Even if he did consider it violent conduct at the time, is the referee not allowed to reflect upon the specific circumstances, filtered by time and possible additional information, before writing his report? Suppose additional information came from an AR. Would you then argue that this makes it okay, but that being persuaded by information coming from anyone else is misconduct? Your use of the term “negotiating” is loaded — from a distance, “remonstrating” might be just as accurate. And how do you know why (or even IF) the referee made the change? Players informing the referee of the dire consequences of a card for VC could have simply been justification for the referee deciding to think more carefully about what was seen and done before preparing a final report.
However, if you are utterly convinced that the referee has indeed committed misconduct in the matter of the report, you have the right and the duty to lodge a complaint. Under the USSF Policy Manual 2008-2009, a person who accuses a referee or other game official of misconduct for actions during or away from a match should file a complaint in accordance with the Policy Manual. In a case such as this, Policy 531-10–Misconduct of Game Officials applies:
Section 2. Procedures
(A) Misconduct at a Match
When any game official is accused of having committed misconduct toward another game official, participant, or spectator at a match, or of having a conflict of interest, the original jurisdiction to adjudicate the matter shall vest immediately in the State Association or Organization Member through which the accused game official is registered.
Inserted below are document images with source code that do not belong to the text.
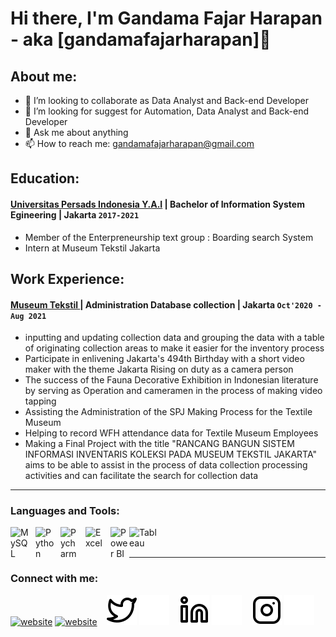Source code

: # Hi there, I'm Gandama Fajar Harapan - aka [gandamafajarharapan]👋
## About me:

- 👯 I’m looking to collaborate as Data Analyst and Back-end Developer
- 🤔 I’m looking for suggest for Automation, Data Analyst and Back-end Developer
- 💬 Ask me about anything
- 📫 How to reach me: gandamafajarharapan@gmail.com

## Education:

#### [Universitas Persads Indonesia Y.A.I](https://www.upi-yai.ac.id) | Bachelor of Information System Egineering | Jakarta `2017-2021`
   - Member of the Enterpreneurship text group : Boarding search System
   - Intern at Museum Tekstil Jakarta 



## Work Experience:
####  [Museum Tekstil ](https://www.instagram.com/museum_tekstiljkt/?hl=en) | Administration Database collection | Jakarta `Oct'2020 - Aug 2021`
   - inputting and updating collection data and grouping the data with a table of originating collection areas to make it easier for the inventory process
   - Participate in enlivening Jakarta's 494th Birthday with a short video maker with the theme Jakarta Rising on duty as a camera person
   - The success of the Fauna Decorative Exhibition in Indonesian literature by serving as Operation and cameramen in the process of making video tapping
   - Assisting the Administration of the SPJ Making Process for the Textile Museum
   - Helping to record WFH attendance data for Textile Museum Employees
   - Making a Final Project with the title "RANCANG BANGUN SISTEM INFORMASI INVENTARIS KOLEKSI PADA MUSEUM TEKSTIL JAKARTA" aims to be able to assist in the process of data collection processing activities and can facilitate the search for collection data

---

### Languages and Tools:

[<img align="left" alt="MySQL" width="30px" src="https://cdn.jsdelivr.net/gh/devicons/devicon/icons/mysql/mysql-original.svg" style="padding-right:10px;" />][webdev]
[<img align="left" alt="Python" width="30px" src="https://upload.wikimedia.org/wikipedia/commons/thumb/c/c3/Python-logo-notext.svg/110px-Python-logo-notext.svg.png?20100317150552" style="padding-right:10px;" />][webdev]
[<img align="left" alt="Pycharm" width="30px" src="https://upload.wikimedia.org/wikipedia/commons/thumb/1/1d/PyCharm_Icon.svg/220px-PyCharm_Icon.svg.png" style="padding-right:10px;" />][webdev]
[<img align="left" alt="Excel" width="30px" src="https://is2-ssl.mzstatic.com/image/thumb/Purple126/v4/a8/fd/5a/a8fd5a84-c6f1-355f-3b9f-6e86598efaa3/XCEL.png/1200x630bb.png" style="padding-right:10px;" />][webdev]
[<img align="left" alt="Power BI" width="30px" src="https://powerbi.microsoft.com/pictures/application-logos/svg/powerbi.svg" style="padding-right:0px;" />][webdev]
[<img align="left" alt="Tableau" width="50px" src="https://logos-world.net/wp-content/uploads/2021/10/Tableau-Symbol.png" style="padding-right:10px;" />][webdev]

<br />
<br />

---
### Connect with me:

[![website](./img/google-light.svg)](https://linktr.ee/gandamafajarharapan#gh-light-mode-only)
[![website](./img/google-dark.svg)](https://linktr.ee/gandamafajarharapan#gh-dark-mode-only)
&nbsp;&nbsp;
[![website](./img/twitter-light.svg)](https://twitter.com/gandamak6r#gh-light-mode-only)
[![website](./img/twitter-dark.svg)](https://twitter.com/gandamak6r#gh-dark-mode-only)
&nbsp;&nbsp;
[![website](./img/linkedin-light.svg)](https://www.linkedin.com/in/gandamafajarharapan#gh-light-mode-only)
[![website](./img/linkedin-dark.svg)](https://www.linkedin.com/in/gandamafajarharapan#gh-dark-mode-only)
&nbsp;&nbsp;
[![website](./img/instagram-light.svg)](https://instagram.com/gandamacirrillo#gh-light-mode-only)
[![website](./img/instagram-dark.svg)](https://instagram.com/gandamacirrillo#gh-dark-mode-only)



[webdev]: https://github.com/Gandamafajarharapan/Gandamafajarharapan
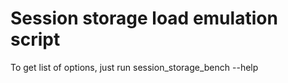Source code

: Session storage load emulation script
===================================
To get list of options, just run
session_storage_bench --help
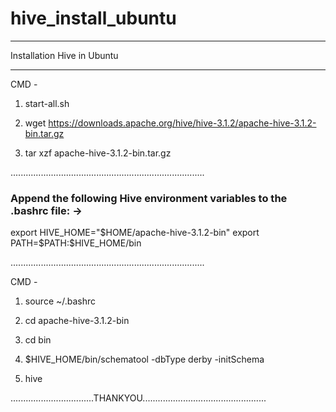 # hive_install_ubuntu



******************************************************
Installation Hive in Ubuntu
******************************************************

CMD - 

1. start-all.sh

2. wget https://downloads.apache.org/hive/hive-3.1.2/apache-hive-3.1.2-bin.tar.gz

3. tar xzf apache-hive-3.1.2-bin.tar.gz


.............................................................................


### Append the following Hive environment variables to the .bashrc file: ->

export HIVE_HOME="$HOME/apache-hive-3.1.2-bin"
export PATH=$PATH:$HIVE_HOME/bin

.............................................................................

CMD - 

1. source ~/.bashrc

2. cd apache-hive-3.1.2-bin

3. cd bin 


4. $HIVE_HOME/bin/schematool -dbType derby -initSchema

5. hive 


.................................THANKYOU.................................................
In the situation where Amateur and Youth State Associations exist in a state, and the incident of alleged misconduct occurred at a match sanctioned by one State Association, jurisdiction shall vest with the State Association sanctioning the match in question.
(B) Misconduct Away From a Match
When any game official, referee, referee assistant or referee development program person is accused of unethical conduct, misuse or abuse of authority or conflict of interest in any matter in the pursuit of or may affect the individual’s official dealings within and as authorized by the Federation, its Divisions, Affiliates or Associates, a State Associations or Organization Member, or a competition, tournament or other appropriate authority, the matter shall vest immediately in the State Association through which the accused game official is registered or through which the referee development program person is appointed.
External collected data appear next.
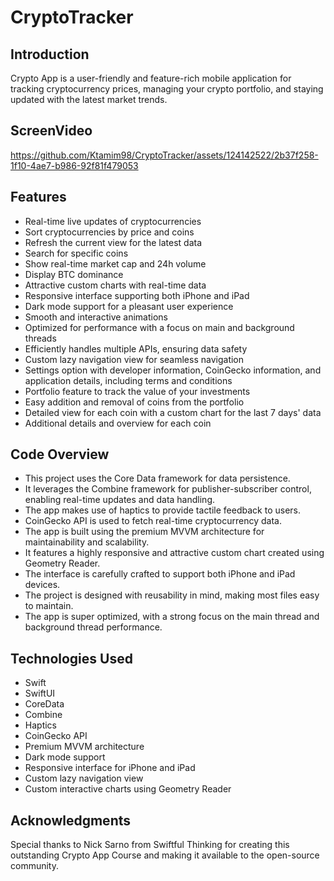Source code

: # CryptoTracker
## Introduction
Crypto App is a user-friendly and feature-rich mobile application for tracking cryptocurrency prices, managing your crypto portfolio, and staying updated with the latest market trends.

## ScreenVideo

https://github.com/Ktamim98/CryptoTracker/assets/124142522/2b37f258-1f10-4ae7-b986-92f81f479053


## Features
- Real-time live updates of cryptocurrencies
- Sort cryptocurrencies by price and coins
- Refresh the current view for the latest data
- Search for specific coins
- Show real-time market cap and 24h volume
- Display BTC dominance
- Attractive custom charts with real-time data
- Responsive interface supporting both iPhone and iPad
- Dark mode support for a pleasant user experience
- Smooth and interactive animations
- Optimized for performance with a focus on main and background threads
- Efficiently handles multiple APIs, ensuring data safety
- Custom lazy navigation view for seamless navigation
- Settings option with developer information, CoinGecko information, and application details, including terms and conditions
- Portfolio feature to track the value of your investments
- Easy addition and removal of coins from the portfolio
- Detailed view for each coin with a custom chart for the last 7 days' data
- Additional details and overview for each coin

## Code Overview
- This project uses the Core Data framework for data persistence.
- It leverages the Combine framework for publisher-subscriber control, enabling real-time updates and data handling.
- The app makes use of haptics to provide tactile feedback to users.
- CoinGecko API is used to fetch real-time cryptocurrency data.
- The app is built using the premium MVVM architecture for maintainability and scalability.
- It features a highly responsive and attractive custom chart created using Geometry Reader.
- The interface is carefully crafted to support both iPhone and iPad devices.
- The project is designed with reusability in mind, making most files easy to maintain.
- The app is super optimized, with a strong focus on the main thread and background thread performance.

## Technologies Used
- Swift
- SwiftUI
- CoreData
- Combine
- Haptics
- CoinGecko API
- Premium MVVM architecture
- Dark mode support
- Responsive interface for iPhone and iPad
- Custom lazy navigation view
- Custom interactive charts using Geometry Reader

## Acknowledgments
Special thanks to Nick Sarno from Swiftful Thinking for creating this outstanding Crypto App Course and making it available to the open-source community.


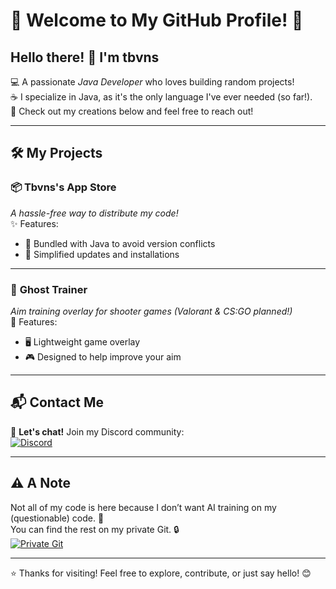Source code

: # 🌟 Welcome to My GitHub Profile! 🌟

## Hello there! 👋 I'm **tbvns** 

💻 A passionate *Java Developer* who loves building random projects!  
☕ I specialize in Java, as it's the only language I've ever needed (so far!).  
🚀 Check out my creations below and feel free to reach out!

---

## 🛠️ My Projects

### 📦 **Tbvns's App Store**  
_A hassle-free way to distribute my code!_  
✨ Features:
- 🧩 Bundled with Java to avoid version conflicts
- 🔄 Simplified updates and installations

---

### 👻 **Ghost Trainer**  
_Aim training overlay for shooter games (Valorant & CS:GO planned!)_  
🎯 Features:
- 🖥️ Lightweight game overlay
- 🎮 Designed to help improve your aim

---

## 📬 Contact Me

💬 **Let's chat!** Join my Discord community:  
[![Discord](https://img.shields.io/badge/-Join%20My%20Server-%237289DA?style=flat&logo=discord&logoColor=white)](https://discord.gg/Vh8QAMq6BY)

---

## ⚠️ A Note  

Not all of my code is here because I don’t want AI training on my (questionable) code. 🤡  
You can find the rest on my private Git. 🔒  
[![Private Git](https://img.shields.io/badge/🔒-Private%20Git%20Hub-%23000000?style=flat)](https://git.tbvns.xyz/tbvns)

---

⭐ Thanks for visiting! Feel free to explore, contribute, or just say hello! 😊
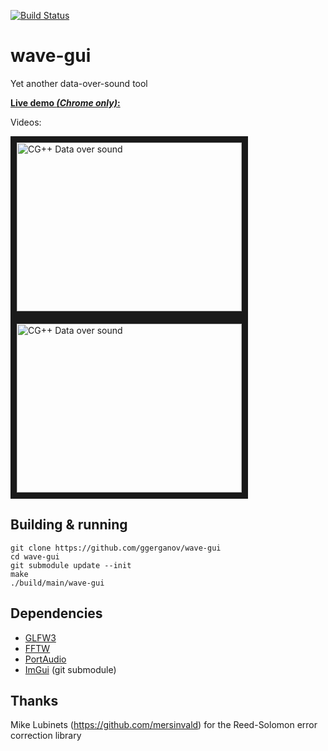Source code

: [![Build Status](https://travis-ci.org/ggerganov/wave-gui.svg?branch=master)](https://travis-ci.org/ggerganov/wave-gui?branch=master)

# wave-gui
Yet another data-over-sound tool

[**Live demo *(Chrome only)*:**](https://ggerganov.github.io/jekyll/update/2018/11/17/wave-gui.html)

Videos:

<a href="http://www.youtube.com/watch?feature=player_embedded&v=m58g1lhoQWg" target="_blank"><img src="http://img.youtube.com/vi/m58g1lhoQWg/0.jpg" alt="CG++ Data over sound" width="360" height="270" border="10" /> </a><a href="http://www.youtube.com/watch?feature=player_embedded&v=-c80-B4f4MM" target="_blank"><img src="http://img.youtube.com/vi/-c80-B4f4MM/0.jpg" alt="CG++ Data over sound" width="360" height="270" border="10" /></a>


## Building & running

    git clone https://github.com/ggerganov/wave-gui
    cd wave-gui
    git submodule update --init
    make
    ./build/main/wave-gui

## Dependencies

- [GLFW3](http://www.glfw.org)
- [FFTW](http://www.fftw.org)
- [PortAudio](http://www.portaudio.com)
- [ImGui](https://github.com/ocornut/imgui) (git submodule)

## Thanks

Mike Lubinets (https://github.com/mersinvald) for the Reed-Solomon error correction library
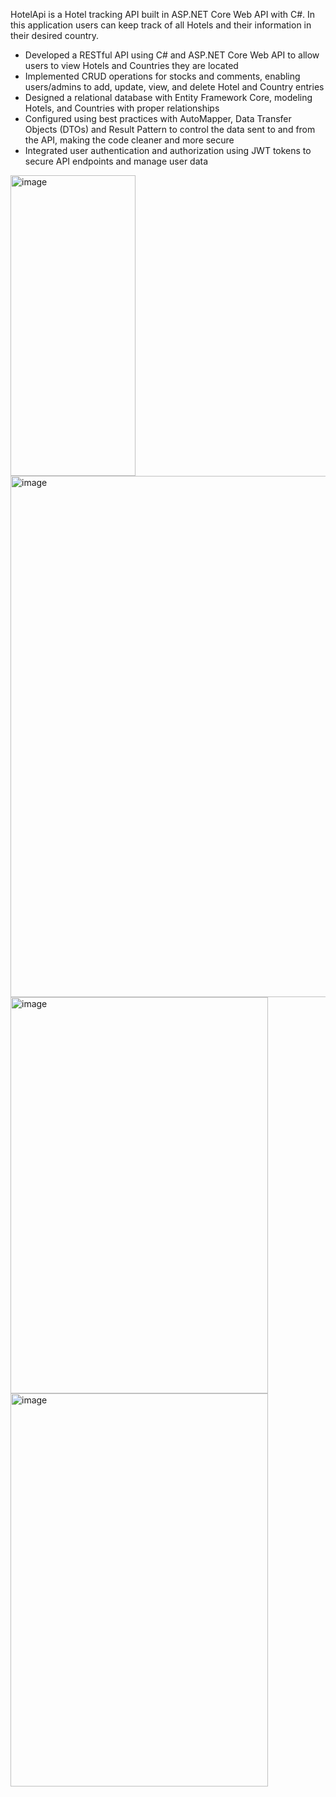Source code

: HotelApi is a Hotel tracking API built in ASP.NET Core Web API with C#. In this application users can keep track of all Hotels and their information in their desired country.

- Developed a RESTful API using C# and ASP.NET Core Web API to allow users to view Hotels and Countries they are located </br>
- Implemented CRUD operations for stocks and comments, enabling users/admins to add, update, view, and delete Hotel and Country entries </br>
- Designed a relational database with Entity Framework Core, modeling Hotels, and Countries with proper relationships</br>
- Configured using best practices with AutoMapper, Data Transfer Objects (DTOs) and Result Pattern to control the data sent to and from the API, making the code cleaner and more secure</br>
- Integrated user authentication and authorization using JWT tokens to secure API endpoints and manage user data</br>

<img width="200" height="481" alt="image" src="https://github.com/user-attachments/assets/b6515e37-9f5a-4f86-a4ab-05436c862496" /> <img width="624" height="834" alt="image" src="https://github.com/user-attachments/assets/ba1e7184-5d98-4399-be65-de9238d9e850" />
<img width="412" height="634" alt="image" src="https://github.com/user-attachments/assets/b1728391-1222-4a3a-8741-aff314eddf29" /> <img width="412" height="629" alt="image" src="https://github.com/user-attachments/assets/1f050410-56b9-4619-9d85-8c1b90539fa2" />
(C) Any allegation of misconduct or of conflict of interest by a game official as described by subsection (A) of this section, or of unethical conduct, misuse or abuse of authority or conflict of interest as described by subsection (B) of this section, shall be made in writing to the State Referee Administrator or to the State Association(s) or Organization Member that shall report all such allegations including any allegations against the State Referee Administrator, to the State Association(s) or Organization Members through which the accused game official is registered or through which the accused referee development program person is appointed.
(D) Upon receipt by the appropriate Organization Member of a verified written complaint, a hearing shall be conducted within 30 days from verification pursuant to guidelines established by the Organization Member having jurisdiction as provided by subsection (A) or (B) of this section. The guidelines may include referring the complaint to the State Referee Committee for the hearing. The hearings and appeal process shall provide for adequate due process for the accused person including proper notice of charges, the right to bring witnesses in defense, and the right to confront and to cross-examine the accusers.
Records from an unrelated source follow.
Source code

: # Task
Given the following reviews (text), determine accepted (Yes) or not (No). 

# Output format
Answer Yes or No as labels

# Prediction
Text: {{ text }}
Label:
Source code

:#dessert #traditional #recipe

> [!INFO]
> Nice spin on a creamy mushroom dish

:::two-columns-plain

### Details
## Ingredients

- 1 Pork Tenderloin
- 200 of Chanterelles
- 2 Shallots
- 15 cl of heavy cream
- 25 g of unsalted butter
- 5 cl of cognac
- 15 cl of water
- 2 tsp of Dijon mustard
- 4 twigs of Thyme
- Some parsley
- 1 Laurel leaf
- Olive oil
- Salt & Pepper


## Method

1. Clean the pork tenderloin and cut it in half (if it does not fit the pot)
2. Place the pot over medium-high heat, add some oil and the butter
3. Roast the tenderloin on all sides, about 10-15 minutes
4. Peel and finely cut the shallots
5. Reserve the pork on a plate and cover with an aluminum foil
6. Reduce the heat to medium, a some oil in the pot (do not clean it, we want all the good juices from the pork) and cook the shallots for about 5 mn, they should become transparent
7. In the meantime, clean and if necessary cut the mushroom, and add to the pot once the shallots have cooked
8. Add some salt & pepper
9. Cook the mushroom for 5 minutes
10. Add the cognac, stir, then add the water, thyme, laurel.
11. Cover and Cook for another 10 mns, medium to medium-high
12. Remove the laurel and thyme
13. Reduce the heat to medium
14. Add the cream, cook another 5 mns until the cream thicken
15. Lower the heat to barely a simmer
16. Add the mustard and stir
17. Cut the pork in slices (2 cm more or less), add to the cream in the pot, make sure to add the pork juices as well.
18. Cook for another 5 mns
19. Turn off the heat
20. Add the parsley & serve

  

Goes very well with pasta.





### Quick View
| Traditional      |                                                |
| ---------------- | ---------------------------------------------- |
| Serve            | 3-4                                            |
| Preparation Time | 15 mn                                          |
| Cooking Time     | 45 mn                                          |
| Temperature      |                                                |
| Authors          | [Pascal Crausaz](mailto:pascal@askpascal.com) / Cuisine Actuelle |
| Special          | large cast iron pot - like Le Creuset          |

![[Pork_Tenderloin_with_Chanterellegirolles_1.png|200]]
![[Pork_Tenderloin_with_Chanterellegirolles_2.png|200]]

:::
(E) The Chairman of the hearing committee shall transmit the findings of the committee in writing to all parties concerned including the accused and the accusers and to the State Association(s) or Organization Member within seven days of the hearing.
(F) Any party subject to penalties shall receive, at the time of notification of the decision, a notice of the rights of appeal and a copy of the procedures and deadline dates required for such an appeal to be properly considered. Time for filing an appeal shall start with the date official receipt of the decision by the party making the appeal.